While scientists are just starting to think about the ways how we could find the miniscule black hole that might be circling the Sun at the edge of the solar system another black hole has been found. What makes it remarkable is that it's the closest one found so far. The scientists who found it said (I kid you not) it's just 1000 light years away.

It's one of those regular sized ones. Not the supermassive kind that can be found at the center of the galaxy or the small, primordial one like the suspected one in our own system. 

Such stellar black holes are assumed to be the most common ones. They are the result of stars collapsing into themselves under their own weight after the nuclear reaction fueling them dies out.
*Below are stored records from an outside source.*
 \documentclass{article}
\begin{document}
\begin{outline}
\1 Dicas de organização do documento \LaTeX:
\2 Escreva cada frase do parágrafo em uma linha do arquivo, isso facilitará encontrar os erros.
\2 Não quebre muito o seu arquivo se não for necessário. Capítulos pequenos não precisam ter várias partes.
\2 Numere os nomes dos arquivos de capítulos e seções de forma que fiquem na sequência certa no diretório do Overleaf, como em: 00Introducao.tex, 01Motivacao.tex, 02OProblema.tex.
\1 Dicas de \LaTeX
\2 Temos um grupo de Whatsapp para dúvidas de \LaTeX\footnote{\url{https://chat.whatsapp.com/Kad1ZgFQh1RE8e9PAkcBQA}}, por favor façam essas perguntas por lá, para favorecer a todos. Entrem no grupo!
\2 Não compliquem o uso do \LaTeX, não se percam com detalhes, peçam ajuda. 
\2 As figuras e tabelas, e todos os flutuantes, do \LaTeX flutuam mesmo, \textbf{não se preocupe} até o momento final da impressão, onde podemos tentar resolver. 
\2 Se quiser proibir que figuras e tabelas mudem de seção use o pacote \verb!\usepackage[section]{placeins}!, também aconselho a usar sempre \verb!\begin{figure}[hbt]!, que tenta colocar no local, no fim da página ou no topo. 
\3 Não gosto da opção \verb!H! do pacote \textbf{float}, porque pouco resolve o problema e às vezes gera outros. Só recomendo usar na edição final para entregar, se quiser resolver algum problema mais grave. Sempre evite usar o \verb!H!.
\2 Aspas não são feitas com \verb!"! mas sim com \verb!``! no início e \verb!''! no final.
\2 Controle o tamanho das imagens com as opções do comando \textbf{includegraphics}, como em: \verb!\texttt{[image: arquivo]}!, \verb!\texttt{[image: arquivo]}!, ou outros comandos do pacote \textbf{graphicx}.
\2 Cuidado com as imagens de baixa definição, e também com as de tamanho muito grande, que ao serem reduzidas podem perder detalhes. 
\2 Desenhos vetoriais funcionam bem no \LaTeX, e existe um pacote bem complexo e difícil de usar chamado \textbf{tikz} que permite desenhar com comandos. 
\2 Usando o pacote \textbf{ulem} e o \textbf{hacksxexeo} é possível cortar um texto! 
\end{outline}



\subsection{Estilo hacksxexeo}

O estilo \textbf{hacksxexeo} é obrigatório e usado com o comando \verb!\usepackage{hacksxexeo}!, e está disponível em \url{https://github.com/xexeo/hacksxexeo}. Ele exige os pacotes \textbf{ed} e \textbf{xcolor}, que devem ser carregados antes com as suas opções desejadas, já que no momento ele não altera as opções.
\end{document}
These black holes are usually small, only tens of kilometers radius while weighting several to several hundred times the mass of our Sun.

The exact physics of how supermassive black holes are formed is unclear, but it is assumed they are the result of accretion of mass around of them or even merging together with other black holes. They can be hundreds of thousands or even millions of times more massive than the Sun.

Smaller than stellar sized black holes shouldn't be able to form by gravitational collapsing. At least in theory. But there can still be smaller black holes in existence. Even as small as few millimeter across. These primordial black holes could have been formed in the immediate aftermatch of the Big Bang when the energies abound were so huge they were able to cram matter into dense enough clump to form gravitational singularities.